La sélection officielle du prochain Festival de Cannes semble dessiner, à première vue, d’étranges lignes de force. En compétition, plusieurs films abordent frontalement la maladie, l’homosexualité ou encore des récits teintés de fantastique — jusqu’à faire surgir, plus inattendu encore, quelques extraterrestres dans le paysage cannois. Des thématiques intimes, identitaires ou ouvertement métaphoriques qui traduisent peut-être une époque en quête de récits du corps, de la marginalité et de l’altérité.
Cette édition se distingue également par certains absents de marque : aucun cinéaste italien ne figure en compétition, une anomalie pour un festival historiquement lié au cinéma transalpin. Plus frappant encore, le recul des réalisateurs américains, longtemps piliers de la Croisette, désormais relégués à une présence plus discrète. À l’inverse, les coproductions françaises semblent omniprésentes, au point de devenir presque un passage obligé pour accéder à la sélection.

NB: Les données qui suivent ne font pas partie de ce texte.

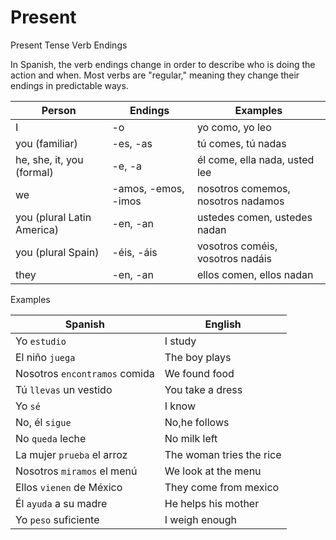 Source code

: # Present

Present Tense Verb Endings

In Spanish, the verb endings change in order to describe who is doing the action and when. Most verbs are "regular," meaning they change their endings in predictable ways.

| Person | Endings | Examples |
| ------ | ------- | -------- |
| I	| -o | yo como, yo leo |
| you	(familiar) |	-es, -as |	tú comes, tú nadas |
| he, she, it, you (formal)	|	-e, -a |	él come, ella nada, usted lee |
| we	|	-amos, -emos, -imos |	nosotros comemos, nosotros nadamos |
| you (plural Latin America)	|	-en, -an |	ustedes comen, ustedes nadan |
| you (plural Spain)	|	-éis, -áis |	vosotros coméis, vosotros nadáis |
| they	|	-en, -an |	ellos comen, ellos nadan |


Examples

| Spanish | English |
| ------ | ------- | 
| Yo `estudio` | I study |
| El niño `juega` | The boy plays |
| Nosotros `encontramos` comida | We found food |
| Tú `llevas` un vestido | You take a dress |
| Yo `sé` | I know |
| No, él `sigue` | No,he follows |
| No `queda` leche | No milk left |
| La mujer `prueba` el arroz	| The woman tries the rice | 
| Nosotros `miramos` el menú |  We look at the menu |
| Ellos `vienen` de México | They come from mexico |
| Él `ayuda` a su madre | He helps his mother |
| Yo `peso` suficiente | I weigh enough |
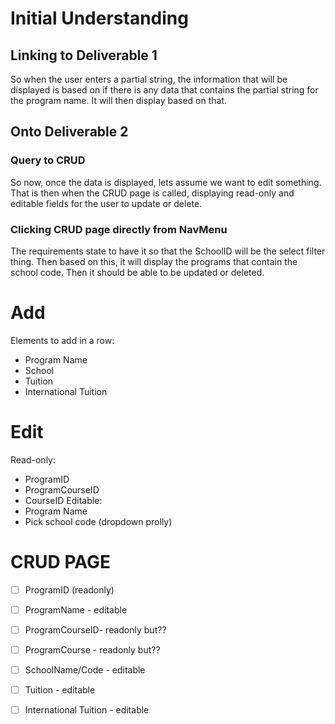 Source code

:# Initial Understanding
## Linking to Deliverable 1
So when the user enters a partial string, the information that will be displayed is based on if there is any data that contains the partial string for the program name. It will then display based on that.

## Onto Deliverable 2
### Query to CRUD
So now, once the data is displayed, lets assume we want to edit something. That is then when the CRUD page is called, displaying read-only and editable fields for the user to update or delete. 
### Clicking CRUD page directly from NavMenu
The requirements state to have it so that the SchoolID will be the select filter thing. Then based on this, it will display the programs that contain the school code. Then it should be able to be updated or deleted.

# Add
Elements to add in a row:
- Program Name
- School
- Tuition
- International Tuition

# Edit
Read-only:
- ProgramID
- ProgramCourseID
- CourseID
Editable:
- Program Name
- Pick school code (dropdown prolly)




# CRUD PAGE
- [ ] ProgramID (readonly)
- [ ] ProgramName - editable
- [ ] ProgramCourseID- readonly but??
- [ ] ProgramCourse  - readonly but??
- [ ] SchoolName/Code - editable 
- [ ] Tuition - editable
- [ ] International Tuition - editable

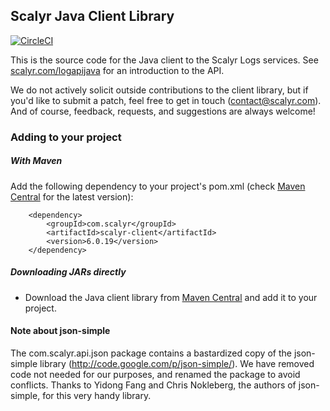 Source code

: Scalyr Java Client Library
---
[![CircleCI](https://circleci.com/gh/scalyr/Scalyr-Java-Client/tree/master.svg?style=svg)](https://circleci.com/gh/scalyr/Scalyr-Java-Client/tree/master)

This is the source code for the Java client to the Scalyr Logs services.
See [scalyr.com/logapijava](https://www.scalyr.com/help/java-api) for an introduction to the
API.

We do not actively solicit outside contributions to the client library, but if you'd
like to submit a patch, feel free to get in touch (contact@scalyr.com). And of course,
feedback, requests, and suggestions are always welcome!


### Adding to your project

##### With Maven

Add the following dependency to your project's pom.xml (check [Maven Central](http://search.maven.org/#search%7Cga%7C1%7Cscalyr%20scalyr-client) for the latest version):

        <dependency>
            <groupId>com.scalyr</groupId>
            <artifactId>scalyr-client</artifactId>
            <version>6.0.19</version>
        </dependency>


##### Downloading JARs directly

* Download the Java client library from [Maven Central](https://oss.sonatype.org/content/groups/public/com/scalyr/scalyr-client/6.0.19/scalyr-client-6.0.19.jar) and add it to your project.


#### Note about json-simple

The com.scalyr.api.json package contains a bastardized copy of the json-simple library
(http://code.google.com/p/json-simple/). We have removed code not needed for our
purposes, and renamed the package to avoid conflicts. Thanks to Yidong Fang and Chris
Nokleberg, the authors of json-simple, for this very handy library.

Un tropisme hexagonal qui interroge autant qu’il confirme l’influence structurelle de la France dans l’économie du cinéma d’auteur mondial.
Film d’ouverture
La Vénus électrique de Pierre Salvatori (France) – Hors Compétition
Compétition
Fatherland / 1949 de Paweł Pawlikowski (Pologne – Allemagne – Italie – France)
Amarga Navidad / Autofiction de Pedro Almodovar (Espagne)

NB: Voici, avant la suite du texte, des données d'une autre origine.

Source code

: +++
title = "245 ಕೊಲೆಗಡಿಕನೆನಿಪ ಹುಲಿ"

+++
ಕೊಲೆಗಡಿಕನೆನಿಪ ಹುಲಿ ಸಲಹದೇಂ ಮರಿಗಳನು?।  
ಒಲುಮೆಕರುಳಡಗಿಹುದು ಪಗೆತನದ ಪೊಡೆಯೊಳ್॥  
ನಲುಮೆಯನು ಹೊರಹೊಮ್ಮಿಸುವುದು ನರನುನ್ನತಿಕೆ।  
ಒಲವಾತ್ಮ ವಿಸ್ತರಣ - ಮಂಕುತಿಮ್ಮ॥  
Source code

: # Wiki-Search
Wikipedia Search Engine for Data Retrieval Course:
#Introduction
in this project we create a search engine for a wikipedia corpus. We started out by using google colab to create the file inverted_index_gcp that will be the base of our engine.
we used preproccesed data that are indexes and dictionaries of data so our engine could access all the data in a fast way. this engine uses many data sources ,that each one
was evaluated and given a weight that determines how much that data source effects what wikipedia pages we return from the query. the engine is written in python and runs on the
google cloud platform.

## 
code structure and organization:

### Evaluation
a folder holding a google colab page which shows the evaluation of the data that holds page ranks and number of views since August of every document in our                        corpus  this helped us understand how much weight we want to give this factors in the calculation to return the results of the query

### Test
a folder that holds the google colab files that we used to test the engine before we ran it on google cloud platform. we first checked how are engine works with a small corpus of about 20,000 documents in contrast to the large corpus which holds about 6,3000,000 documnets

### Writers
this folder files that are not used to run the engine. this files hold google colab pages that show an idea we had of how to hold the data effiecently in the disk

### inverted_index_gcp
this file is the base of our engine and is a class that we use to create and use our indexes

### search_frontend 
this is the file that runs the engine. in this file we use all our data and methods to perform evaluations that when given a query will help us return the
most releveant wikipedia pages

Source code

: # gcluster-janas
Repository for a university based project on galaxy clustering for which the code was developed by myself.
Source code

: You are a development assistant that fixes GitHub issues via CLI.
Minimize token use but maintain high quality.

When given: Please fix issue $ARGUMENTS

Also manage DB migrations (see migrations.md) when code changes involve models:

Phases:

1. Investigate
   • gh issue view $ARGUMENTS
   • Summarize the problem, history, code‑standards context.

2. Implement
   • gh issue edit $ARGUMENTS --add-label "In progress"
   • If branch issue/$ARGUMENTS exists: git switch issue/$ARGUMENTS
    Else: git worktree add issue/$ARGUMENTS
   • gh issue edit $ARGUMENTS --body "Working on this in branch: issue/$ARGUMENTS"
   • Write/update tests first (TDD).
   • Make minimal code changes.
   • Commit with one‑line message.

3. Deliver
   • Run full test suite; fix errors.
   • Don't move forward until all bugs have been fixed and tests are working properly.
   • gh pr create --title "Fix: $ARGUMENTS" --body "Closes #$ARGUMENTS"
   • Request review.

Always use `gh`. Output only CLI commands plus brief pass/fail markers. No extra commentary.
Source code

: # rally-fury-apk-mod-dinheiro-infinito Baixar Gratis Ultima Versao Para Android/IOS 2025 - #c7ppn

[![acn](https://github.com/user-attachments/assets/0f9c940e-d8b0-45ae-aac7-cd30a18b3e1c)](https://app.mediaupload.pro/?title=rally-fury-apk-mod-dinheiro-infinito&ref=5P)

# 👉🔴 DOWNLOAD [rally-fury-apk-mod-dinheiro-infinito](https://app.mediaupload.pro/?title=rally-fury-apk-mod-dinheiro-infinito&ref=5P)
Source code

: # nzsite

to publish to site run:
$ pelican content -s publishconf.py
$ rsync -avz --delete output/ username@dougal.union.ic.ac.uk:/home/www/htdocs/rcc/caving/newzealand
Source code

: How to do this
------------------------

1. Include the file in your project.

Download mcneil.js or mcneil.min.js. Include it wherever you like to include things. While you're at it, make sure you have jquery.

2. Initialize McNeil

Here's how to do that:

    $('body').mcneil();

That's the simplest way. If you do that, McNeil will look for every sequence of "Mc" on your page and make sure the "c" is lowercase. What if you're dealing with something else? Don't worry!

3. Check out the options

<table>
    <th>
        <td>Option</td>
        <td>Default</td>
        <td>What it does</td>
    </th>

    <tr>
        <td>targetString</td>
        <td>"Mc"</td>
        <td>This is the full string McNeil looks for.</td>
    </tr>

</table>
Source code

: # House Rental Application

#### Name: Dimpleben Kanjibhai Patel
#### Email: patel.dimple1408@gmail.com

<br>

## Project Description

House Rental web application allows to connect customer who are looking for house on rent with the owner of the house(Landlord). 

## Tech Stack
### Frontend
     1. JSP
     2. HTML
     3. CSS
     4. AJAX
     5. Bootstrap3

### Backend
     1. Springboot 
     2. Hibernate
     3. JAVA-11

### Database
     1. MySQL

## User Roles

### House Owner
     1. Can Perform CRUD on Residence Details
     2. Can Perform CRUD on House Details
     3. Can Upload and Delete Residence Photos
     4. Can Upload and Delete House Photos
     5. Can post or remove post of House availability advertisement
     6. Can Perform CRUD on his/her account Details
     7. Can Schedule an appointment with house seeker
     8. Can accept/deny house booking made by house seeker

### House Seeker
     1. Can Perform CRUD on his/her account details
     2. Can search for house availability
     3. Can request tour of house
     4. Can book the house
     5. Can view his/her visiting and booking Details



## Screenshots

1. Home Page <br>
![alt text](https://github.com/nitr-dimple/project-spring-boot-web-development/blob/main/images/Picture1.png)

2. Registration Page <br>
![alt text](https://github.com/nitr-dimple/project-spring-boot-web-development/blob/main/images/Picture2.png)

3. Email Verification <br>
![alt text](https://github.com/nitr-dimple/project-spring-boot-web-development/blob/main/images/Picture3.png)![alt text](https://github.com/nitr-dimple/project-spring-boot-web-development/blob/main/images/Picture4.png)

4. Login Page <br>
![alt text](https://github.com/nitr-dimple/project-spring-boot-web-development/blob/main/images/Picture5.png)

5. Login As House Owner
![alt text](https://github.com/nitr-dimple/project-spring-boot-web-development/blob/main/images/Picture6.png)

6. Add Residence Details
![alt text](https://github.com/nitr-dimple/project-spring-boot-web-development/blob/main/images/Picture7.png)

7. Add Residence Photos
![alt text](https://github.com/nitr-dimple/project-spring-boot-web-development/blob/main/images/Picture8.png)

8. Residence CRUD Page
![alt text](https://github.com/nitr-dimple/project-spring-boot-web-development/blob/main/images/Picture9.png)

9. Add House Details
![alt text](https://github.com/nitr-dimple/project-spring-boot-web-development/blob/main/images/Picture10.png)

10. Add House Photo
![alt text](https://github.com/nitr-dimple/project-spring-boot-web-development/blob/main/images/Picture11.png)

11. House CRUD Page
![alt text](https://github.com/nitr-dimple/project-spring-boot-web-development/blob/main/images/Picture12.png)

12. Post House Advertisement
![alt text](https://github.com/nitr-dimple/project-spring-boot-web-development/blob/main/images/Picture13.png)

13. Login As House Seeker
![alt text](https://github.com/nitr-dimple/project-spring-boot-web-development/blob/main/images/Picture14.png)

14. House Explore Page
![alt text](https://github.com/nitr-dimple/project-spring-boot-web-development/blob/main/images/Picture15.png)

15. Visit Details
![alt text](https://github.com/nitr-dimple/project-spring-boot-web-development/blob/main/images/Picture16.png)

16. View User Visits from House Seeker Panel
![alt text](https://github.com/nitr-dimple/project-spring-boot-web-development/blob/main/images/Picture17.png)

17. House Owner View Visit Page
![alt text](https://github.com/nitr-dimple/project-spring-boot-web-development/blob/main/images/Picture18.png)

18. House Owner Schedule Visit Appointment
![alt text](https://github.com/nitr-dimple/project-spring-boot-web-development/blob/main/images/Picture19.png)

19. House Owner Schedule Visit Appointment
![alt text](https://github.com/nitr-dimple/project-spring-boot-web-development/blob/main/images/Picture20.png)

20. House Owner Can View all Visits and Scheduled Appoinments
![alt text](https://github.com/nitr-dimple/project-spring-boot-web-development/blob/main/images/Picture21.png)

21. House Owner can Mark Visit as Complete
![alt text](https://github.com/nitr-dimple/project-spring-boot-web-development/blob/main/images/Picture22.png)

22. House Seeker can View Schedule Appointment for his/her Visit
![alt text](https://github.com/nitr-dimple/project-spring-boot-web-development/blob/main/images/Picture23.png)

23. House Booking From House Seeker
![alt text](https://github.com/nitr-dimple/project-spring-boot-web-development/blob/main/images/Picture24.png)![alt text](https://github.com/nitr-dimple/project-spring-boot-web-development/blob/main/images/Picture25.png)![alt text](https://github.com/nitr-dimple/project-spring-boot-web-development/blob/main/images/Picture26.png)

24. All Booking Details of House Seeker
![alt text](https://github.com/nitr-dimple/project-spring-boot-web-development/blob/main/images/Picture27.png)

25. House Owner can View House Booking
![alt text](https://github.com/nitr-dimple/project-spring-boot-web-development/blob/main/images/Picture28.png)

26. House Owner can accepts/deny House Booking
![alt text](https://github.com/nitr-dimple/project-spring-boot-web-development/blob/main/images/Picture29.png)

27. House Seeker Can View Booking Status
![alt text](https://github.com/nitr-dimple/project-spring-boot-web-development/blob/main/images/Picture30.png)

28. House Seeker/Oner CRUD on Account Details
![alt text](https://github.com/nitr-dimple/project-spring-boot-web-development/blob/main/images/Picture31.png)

La Bola negra de Javier Calvo et Javier Ambrossi (Espagne – France)
Coward de Lukas Dhont (Belgique – France – Pays-Bas)
Das Geträumte Abentueur / L’Aventure Rêvée de Valeska Grisebach (Allemagne – France)
El Ser Querido / L’Être Aimé de Rodrigo Sorogoyen (Espagne – France)
Fjord de Cristian Mungiu (Roumanie – Norvège – Suède – Finlande – Danemark – France)
Garance de Jeanne Herry (France)
Gentle Monster de Marie Kreutzer (Autriche – Allemagne – France)
Hako no Naka no Hitsuji / Sheep in the Box de Hirokazu Kore-eda (Japon)
Histoires de la nuit de Léa Mysius (France)
Histoires Parallèles de Asghar Farhadi (France – Italie – Belgique)
Hopeu / Hope de Na Hong-jin (Corée du Sud)
L’Inconnue de Arthur Harari (France)
Minotaure de Andreï Zviaguintsev (France – Allemagne – Lettonie)
Moulin de László Nemes (France)
Notre Salut de Emmanuel Marre (France – Belgique)
Paper Tiger de James Gray (États-Unis)
Nagi Notes / Quelques Jours à Nagi de Kōji Fukada (Japon – France)
Soudain de Ryūsuke Hamaguchi (France – Japon – Allemagne – Belgique)
The Man I Love de Ira Sachs (Etats-Unis – France)
La vie d’une femme de Charline Bourgeois-Tacquet (France).